With all that said, at this point it is paramount your S also have a plan for applying to schools without being a soccer recruit. Many athletes have a parallel list of schools where they would not play their sport. Maybe target schools with excellent club teams? Does he want to attend any of the schools you listed if he isn’t recruited?
I have told this story before but know a gal that was very good at soccer, but not recruited to a tippy top program where she loved the school. She was accepted, could have walked on to varsity but chose to play club instead. She would have never traveled with the varsity team had she walked on, and the club team was a perennial national championship contender.
Other options to look into further west- Colorado College, Whitman, Claremont Schools? All have great academics!
My daughter is in the same spot- she is the second choice/third choice at her top schools. High academics make its hard to compromise on the school- especially when academics- not soccer- will be her future. But after so many years of hard work in school and on the field, it is really hard to think about letting one go. We ran around like crazy in the first half off the summer trying to play in front of coaches at camps that were all held on the same weekends.
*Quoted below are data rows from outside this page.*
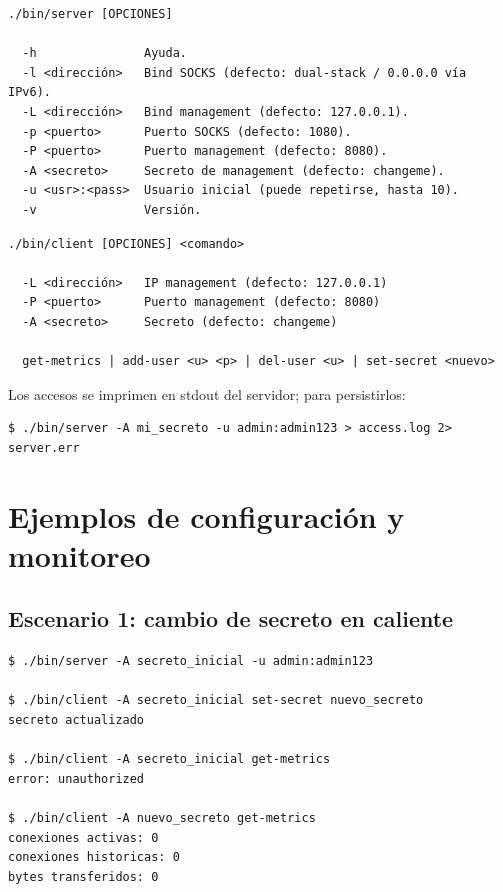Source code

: \documentclass[12pt,a4paper]{article}
\begin{document}
\begin{lstlisting}[caption=Opciones del servidor]
./bin/server [OPCIONES]

  -h               Ayuda.
  -l <dirección>   Bind SOCKS (defecto: dual-stack / 0.0.0.0 vía IPv6).
  -L <dirección>   Bind management (defecto: 127.0.0.1).
  -p <puerto>      Puerto SOCKS (defecto: 1080).
  -P <puerto>      Puerto management (defecto: 8080).
  -A <secreto>     Secreto de management (defecto: changeme).
  -u <usr>:<pass>  Usuario inicial (puede repetirse, hasta 10).
  -v               Versión.
\end{lstlisting}

\begin{lstlisting}[caption=Opciones del cliente]
./bin/client [OPCIONES] <comando>

  -L <dirección>   IP management (defecto: 127.0.0.1)
  -P <puerto>      Puerto management (defecto: 8080)
  -A <secreto>     Secreto (defecto: changeme)

  get-metrics | add-user <u> <p> | del-user <u> | set-secret <nuevo>
\end{lstlisting}

Los accesos se imprimen en stdout del servidor; para persistirlos:

\begin{lstlisting}[caption=Redirección de logs a archivo]
$ ./bin/server -A mi_secreto -u admin:admin123 > access.log 2> server.err
\end{lstlisting}

\section{Ejemplos de configuración y monitoreo}

\subsection{Escenario 1: cambio de secreto en caliente}

\begin{lstlisting}
$ ./bin/server -A secreto_inicial -u admin:admin123

$ ./bin/client -A secreto_inicial set-secret nuevo_secreto
secreto actualizado

$ ./bin/client -A secreto_inicial get-metrics
error: unauthorized

$ ./bin/client -A nuevo_secreto get-metrics
conexiones activas: 0
conexiones historicas: 0
bytes transferidos: 0
\end{lstlisting}
\end{document}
It has been a truly terrible experience and anyone who thinks that athletics is the easy way into college is wrong. Good luck to your son. I’m sure that everything will sort itself out for both of our kids, but it is hard to see them struggle.
That’s exactly where we are - it has been a terrible experience for mom! I guess he has learned a lot about persistence, marketing himself, etc. I’m in total agreement that the entire point is academics, but sports have been really good for him, he has worked really hard, and this is his dream. A lot of the summer was dedicated to ID camps and now it seems he may be on fallback lists at 3 colleges (turns out those three did formally use the term “pre-read” when they asked him to submit materials). I guess those coaches won’t reach back until they get yes or no from their first choices. Folks have had good advice in this thread on less competitive soccer schools that have solid academics… Good luck to your daughter - I hope she finds the perfect spot.
How much do these club teams cost? How does a student find out about them? How do the players manage travel with class schedule since they may not get the kind of leeway with professors that students get when they are on the official school team?
Almost every school has some information about club sports on their website as part of their athletics section. Some have contacts for the coordinators or even for specific sports/teams. If not, you can probably reach out to admissions.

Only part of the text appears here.